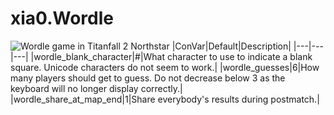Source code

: # xia0.Wordle
![Wordle game in Titanfall 2 Northstar](https://i.imgur.com/sWzxxy0.png)
|ConVar|Default|Description|
|---|---|---|
|wordle_blank_character|#|What character to use to indicate a blank square. Unicode characters do not seem to work.|
|wordle_guesses|6|How many players should get to guess. Do not decrease below 3 as the keyboard will no longer display correctly.|
|wordle_share_at_map_end|1|Share everybody's results during postmatch.|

━━━━━━━━

**Task details:** An exact retyping of each record, with no pictures, is the answer required.

**Solution for this problem:**
Source code

: # xia0.Wordle
![Wordle game in Titanfall 2 Northstar](https://i.imgur.com/sWzxxy0.png)
|ConVar|Default|Description|
|---|---|---|
|wordle_blank_character|#|What character to use to indicate a blank square. Unicode characters do not seem to work.|
|wordle_guesses|6|How many players should get to guess. Do not decrease below 3 as the keyboard will no longer display correctly.|
|wordle_share_at_map_end|1|Share everybody's results during postmatch.|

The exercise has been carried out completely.